Biliyorum çok uzun bir cümle oldu ama bu acı kısacık bir cümleye sığamayacak kadar büyük.

Yıkılan her bina, yitirilen her can milli servettir. Bir insan yetiştirmenin maliyetini tahayyül edin.. Doğumundan eğitimine ne emeklerle... Ayrıca sadece binası ile değil çay kaşığından tutun da kıyafet, mobilya, beyaz eşya, kilerdeki gıdasına, otomobili, traktörü ziyan olan herşey milli servet.

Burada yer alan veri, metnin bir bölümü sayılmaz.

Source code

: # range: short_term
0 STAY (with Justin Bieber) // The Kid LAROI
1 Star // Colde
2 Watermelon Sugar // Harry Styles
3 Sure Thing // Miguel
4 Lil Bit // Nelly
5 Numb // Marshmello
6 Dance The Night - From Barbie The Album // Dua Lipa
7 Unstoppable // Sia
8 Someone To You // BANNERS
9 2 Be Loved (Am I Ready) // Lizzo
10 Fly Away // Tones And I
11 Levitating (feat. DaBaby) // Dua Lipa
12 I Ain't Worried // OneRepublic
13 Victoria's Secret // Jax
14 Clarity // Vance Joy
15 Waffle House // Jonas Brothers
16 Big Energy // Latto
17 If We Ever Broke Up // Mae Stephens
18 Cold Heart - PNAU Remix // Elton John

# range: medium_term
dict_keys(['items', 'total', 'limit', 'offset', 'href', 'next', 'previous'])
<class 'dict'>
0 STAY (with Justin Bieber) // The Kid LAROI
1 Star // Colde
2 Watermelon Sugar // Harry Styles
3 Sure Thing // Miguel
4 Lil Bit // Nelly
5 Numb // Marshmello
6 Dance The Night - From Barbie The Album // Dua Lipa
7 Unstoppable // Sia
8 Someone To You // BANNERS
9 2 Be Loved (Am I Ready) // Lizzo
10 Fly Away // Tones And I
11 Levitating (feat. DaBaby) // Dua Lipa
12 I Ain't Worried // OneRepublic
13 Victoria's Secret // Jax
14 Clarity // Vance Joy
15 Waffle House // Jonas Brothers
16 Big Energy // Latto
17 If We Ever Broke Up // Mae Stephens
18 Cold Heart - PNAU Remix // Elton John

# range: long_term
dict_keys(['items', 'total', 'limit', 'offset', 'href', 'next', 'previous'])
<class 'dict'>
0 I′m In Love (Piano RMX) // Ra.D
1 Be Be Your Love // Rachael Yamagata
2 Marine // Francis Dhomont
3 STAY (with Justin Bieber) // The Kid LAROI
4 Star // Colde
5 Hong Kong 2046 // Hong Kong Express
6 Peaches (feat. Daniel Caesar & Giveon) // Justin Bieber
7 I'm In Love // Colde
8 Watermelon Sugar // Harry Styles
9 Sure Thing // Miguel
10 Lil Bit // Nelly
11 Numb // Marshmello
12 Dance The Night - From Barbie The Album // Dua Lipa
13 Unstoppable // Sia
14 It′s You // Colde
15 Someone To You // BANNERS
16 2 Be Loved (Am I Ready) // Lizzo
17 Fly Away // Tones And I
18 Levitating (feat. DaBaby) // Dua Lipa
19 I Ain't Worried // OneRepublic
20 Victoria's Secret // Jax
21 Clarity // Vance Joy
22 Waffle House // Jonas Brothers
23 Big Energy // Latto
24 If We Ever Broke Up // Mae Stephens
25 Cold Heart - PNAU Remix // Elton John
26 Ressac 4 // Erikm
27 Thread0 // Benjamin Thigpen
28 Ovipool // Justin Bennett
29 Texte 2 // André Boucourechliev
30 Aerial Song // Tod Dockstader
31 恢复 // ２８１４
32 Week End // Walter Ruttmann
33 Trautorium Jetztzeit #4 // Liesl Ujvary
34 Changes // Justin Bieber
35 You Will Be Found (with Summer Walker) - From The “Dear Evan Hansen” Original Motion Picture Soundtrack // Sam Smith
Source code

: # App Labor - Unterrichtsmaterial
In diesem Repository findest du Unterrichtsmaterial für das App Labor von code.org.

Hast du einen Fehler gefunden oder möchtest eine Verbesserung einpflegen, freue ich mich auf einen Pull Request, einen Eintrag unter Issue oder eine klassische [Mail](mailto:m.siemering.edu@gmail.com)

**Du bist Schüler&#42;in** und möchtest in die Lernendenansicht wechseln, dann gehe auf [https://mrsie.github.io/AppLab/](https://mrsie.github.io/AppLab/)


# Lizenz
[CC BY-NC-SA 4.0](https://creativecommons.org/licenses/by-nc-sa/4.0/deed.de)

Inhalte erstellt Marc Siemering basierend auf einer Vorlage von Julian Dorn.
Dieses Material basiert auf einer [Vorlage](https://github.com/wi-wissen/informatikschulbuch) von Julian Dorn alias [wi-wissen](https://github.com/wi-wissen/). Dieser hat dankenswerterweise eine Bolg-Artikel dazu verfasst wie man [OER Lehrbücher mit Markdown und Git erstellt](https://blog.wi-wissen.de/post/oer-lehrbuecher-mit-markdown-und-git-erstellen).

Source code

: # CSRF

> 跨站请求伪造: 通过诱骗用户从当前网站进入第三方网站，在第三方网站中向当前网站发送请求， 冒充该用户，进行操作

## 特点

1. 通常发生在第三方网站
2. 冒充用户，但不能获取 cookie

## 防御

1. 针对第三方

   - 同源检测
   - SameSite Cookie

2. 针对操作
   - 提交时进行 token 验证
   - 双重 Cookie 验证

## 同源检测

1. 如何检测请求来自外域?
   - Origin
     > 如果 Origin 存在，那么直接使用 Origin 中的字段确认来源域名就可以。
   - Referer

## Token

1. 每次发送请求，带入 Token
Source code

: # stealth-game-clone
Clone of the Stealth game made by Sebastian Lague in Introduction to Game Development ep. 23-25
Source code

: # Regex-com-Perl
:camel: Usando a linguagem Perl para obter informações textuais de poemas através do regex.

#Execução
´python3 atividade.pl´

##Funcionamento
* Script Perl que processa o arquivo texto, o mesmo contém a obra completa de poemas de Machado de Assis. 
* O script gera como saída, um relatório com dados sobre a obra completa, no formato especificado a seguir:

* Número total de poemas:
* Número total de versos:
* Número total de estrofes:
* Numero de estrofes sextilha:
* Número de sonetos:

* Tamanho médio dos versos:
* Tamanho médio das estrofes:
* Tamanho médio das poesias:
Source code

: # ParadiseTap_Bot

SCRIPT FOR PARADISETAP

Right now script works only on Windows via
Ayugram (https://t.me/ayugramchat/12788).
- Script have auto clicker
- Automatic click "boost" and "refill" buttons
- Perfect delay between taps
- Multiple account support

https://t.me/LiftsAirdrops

6 Şubat 2023 tarihinde meydana gelen bu büyük deprem felaketinden sonra birlik içerisinde yavaş yavaş yaralar sarılırken şimdi vatandaş olarak "SESİMİ DUYAN VAR MI" deme sırası bizde. Çünkü milyonlarca vatandaşımız yüksek deprem riski olan bölgelerde ikamet etmekte. Riskli yapılarda oturmakta ve makus kaderlerini değiştirecek bir adım beklemekte. Yıkılan 10 şehirde kaybedilenlerin acısı tüm ülkede en derinden hissedildi çünkü. Çünkü herkes empati yaptı. Çünkü gün gelecek, kendi şehirlerinde de deprem olacak ve aynı kadere maruz kalacaklar.. Biliyorlar. Biliyorlar ama ellerinden bir şey gelmiyor. Vakur milletimiz aciziyeti yüksek sesle dile getirmiyor ama çaresiz. Sessiz çığlıklar artık işitilmeli. Talep; hayatta kalabilmek.

Yeni binanın yıkılmasının sorumluları belli. Mühendisi, müteahiti, betoncusu, demircisi, taşeronu, mimarı, teknisyeni, ustası, şantiye şefi, bürokratı, siyasetçisi, her kimse; Onlar kurallara uymadığı, görevlerinin gereğini yerine getirmediği için zaten cezasını alacak umarım. 2000 yılı öncesi yapılan binalarda ise sorumluluk devletimizin. Madem ki 1999 depreminden sonra yürürlükteki yapı imarı kanununun yetersizliği farkedilip bir güncelleme getirilmiştir, o halde eski yönetmeliğe göre yapılan binaların mesuliyetini devletimizin üstlenmesi gereklidir. Bir an önce bu sorumluluğun bilinci ile insanlarımız ölmeden bu riskli binalar vatandaştan bir beklenti içine girilmeden, vazife bilinci ile devlet hazinesi tarafından yerinde dönüştürülüp yeniden inşaa edilmeli. DEVLETİN  EN BÜYÜK HAZİNESİ VATANDAŞIDIR.

Belki bu dönüşümler için hazineden milyarlar harcamak gerekecek ama milyarlar harcarsanız enkaz altında yitip giden tek bir can geri gelmeyecek.

Yalancı mıyım?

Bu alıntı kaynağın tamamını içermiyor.